In the material below, find each line that contains the word "Just" and copy it.
━━ Source material ━━
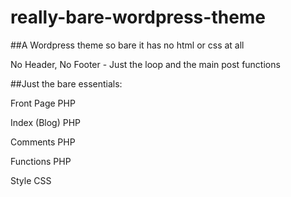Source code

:# really-bare-wordpress-theme

##A Wordpress theme so bare it has no html or css at all

No Header, No Footer - Just the loop and the main post functions

##Just the bare essentials:

Front Page PHP

Index (Blog) PHP

Comments PHP

Functions PHP

Style CSS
━━━
• [Exercise result]:
No Header, No Footer - Just the loop and the main post functions
##Just the bare essentials:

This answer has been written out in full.